Overall process of proposed method

Precision It is the fraction of relevant speech samples among the retrieved speech samples. The mathematical formula of precision is shown in Eq. (8).

$${\text{Precision}}\;\left( P \right) = \frac{{T_{p} }}{{T_{p} + F_{p} }}$$
(8)

Recall It is the fraction of retrieved relevant speech samples among all relevant speech samples. The mathematical formula of recall is shown in Eq. (9).

$${\text{Recall}}\;\left( {\text{R}} \right) = \frac{{T_{p} }}{{T_{p} + F_{n} }}$$
(9)

Accuracy Accuracy is the ratio of correctly classify the COVID-19 samples from the total number of samples. The following Eq. (10) is used to compute the accuracy.

$${\text{Accuracy}} = \frac{{T_{p} + T_{n} }}{{\left( {T_{p} + T_{n} + F_{p} + F_{n} } \right)}}$$
(10)

where Tp = true positive, Tn = true negative, Fp = false positive, Fn = false negative.

3 Simulation results and discussion

Simulation results and performance analysis of the proposed COVID 19 detection system are discussed in this section. This work aims to classify speech samples from normal and abnormal people, include to identifying COVID-19 patients.

The input speech signal of the proposed COVID-19 detection is depicted in Fig. 5. The input signal's frequency range is 8 kHz.

Fig. 5
figure 5

Noisy signal

Time-domain representation of proposed Generative Adversarial Neural Network-based COVID-19 detection is shown in Fig. 6.

Fig. 6
figure 6

Time domain representation of the desired signal

The proposed Generative Adversarial Neural Network-based time-domain representation of the noise signal of COVID-19 detection is shown in Fig. 7.

Fig. 7
figure 7

Time domain representation of noise signal

The proposed Generative Adversarial Neural Network-based time and frequency response of the filtered signal COVID-19 detection is shown in Fig. 8.

Fig. 8
figure 8

Time and frequency response of a filtered signal

Figure 9 shows the Spectrogram of the pre-processed speech signal. The Spectrogram splits the Window that allows overlapping elements in each section with windows notation.

Fig. 9
figure 9

Spectrogram of a speech signal

Figure 10 shows the simulation results of validation accuracy and loss in training. The proposed COVID-19 detection system reduces the validation loss and increases the validation accuracy, making the model learning low mean squared error.

Fig. 10
figure 10

Validation accuracy and loss during the training

Figure 11 and Table 1 discuss the performance analysis of the proposed COVID-19 classification system with existing methods. As compared with existing methods, the proposed GAN method achieves a good result. The precision, recall, accuracy and F-measure are 96.54%, 96.15%, 98.56% and 0.96% respectively.

Fig. 11
figure 11

Performance analysis of classification ratio

Table 1 Performance evaluation of classification ratio

4 Conclusion

This research work introduces Generative Adversarial Network for the detection of COVID-19 symptoms from a speech signal.
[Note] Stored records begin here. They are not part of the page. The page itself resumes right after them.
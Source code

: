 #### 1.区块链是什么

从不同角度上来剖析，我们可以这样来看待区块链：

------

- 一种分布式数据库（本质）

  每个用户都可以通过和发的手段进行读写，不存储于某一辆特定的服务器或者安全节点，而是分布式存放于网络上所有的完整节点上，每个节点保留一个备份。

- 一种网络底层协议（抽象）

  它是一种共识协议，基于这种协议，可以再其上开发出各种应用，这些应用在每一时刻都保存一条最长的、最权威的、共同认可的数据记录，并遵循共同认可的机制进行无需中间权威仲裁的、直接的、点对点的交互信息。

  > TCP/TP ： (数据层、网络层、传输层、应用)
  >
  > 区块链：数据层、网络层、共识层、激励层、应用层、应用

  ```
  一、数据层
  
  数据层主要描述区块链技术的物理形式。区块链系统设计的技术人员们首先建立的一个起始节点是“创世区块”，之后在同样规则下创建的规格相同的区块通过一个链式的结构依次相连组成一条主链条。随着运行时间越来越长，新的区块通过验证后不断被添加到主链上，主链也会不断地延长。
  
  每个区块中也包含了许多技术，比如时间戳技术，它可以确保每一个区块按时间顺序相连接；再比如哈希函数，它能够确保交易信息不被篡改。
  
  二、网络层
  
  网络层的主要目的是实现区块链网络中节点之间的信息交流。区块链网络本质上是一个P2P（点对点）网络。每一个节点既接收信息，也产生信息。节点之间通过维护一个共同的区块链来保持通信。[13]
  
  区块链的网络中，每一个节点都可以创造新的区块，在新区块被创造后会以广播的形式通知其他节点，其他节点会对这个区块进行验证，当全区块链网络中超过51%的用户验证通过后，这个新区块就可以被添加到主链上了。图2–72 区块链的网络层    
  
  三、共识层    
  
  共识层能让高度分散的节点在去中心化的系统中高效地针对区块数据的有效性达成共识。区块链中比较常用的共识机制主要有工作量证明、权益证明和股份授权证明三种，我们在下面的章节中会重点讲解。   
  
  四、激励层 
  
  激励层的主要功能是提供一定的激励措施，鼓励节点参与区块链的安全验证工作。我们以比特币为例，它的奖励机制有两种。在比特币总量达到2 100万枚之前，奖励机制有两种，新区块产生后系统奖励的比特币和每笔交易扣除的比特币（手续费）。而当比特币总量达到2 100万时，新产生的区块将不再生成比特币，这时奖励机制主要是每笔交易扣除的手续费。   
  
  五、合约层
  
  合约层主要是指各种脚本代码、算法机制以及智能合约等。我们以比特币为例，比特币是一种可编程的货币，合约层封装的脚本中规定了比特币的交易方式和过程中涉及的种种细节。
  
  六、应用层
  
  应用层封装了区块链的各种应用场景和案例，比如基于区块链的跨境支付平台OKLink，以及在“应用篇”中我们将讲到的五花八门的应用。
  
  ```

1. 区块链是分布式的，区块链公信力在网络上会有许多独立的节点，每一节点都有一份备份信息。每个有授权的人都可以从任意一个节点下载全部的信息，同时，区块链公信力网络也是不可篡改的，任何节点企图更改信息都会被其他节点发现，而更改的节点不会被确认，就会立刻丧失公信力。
Typically, speech signals contain intrinsic information regarding the physiological as well as emotional conditions of humans. Accurate measurement of such physiological parameters using speech signals has facilitated real-time, remote monitoring of infected/symptomatic individuals and early detection of COVID-19 symptoms, resulting in containing the spread of the infection. The reverse transcription-polymerase chain reaction (RT-PCR) testing strategy is used to determine the COVID-19 virus. This RT-PCR processing is more expensive and inducing social distancing rules violation, and time-consuming. Therefore, this research work introduces the Generative Adversarial Network (GAN) based deep learning method to detect COVID-19 from speech signals quickly. As compared with existing methods, the proposed GAN method achieves a good result. The precision, recall, accuracy, and F-measure are 96.54%, 96.15%, 98.56%, and 0.96, respectively.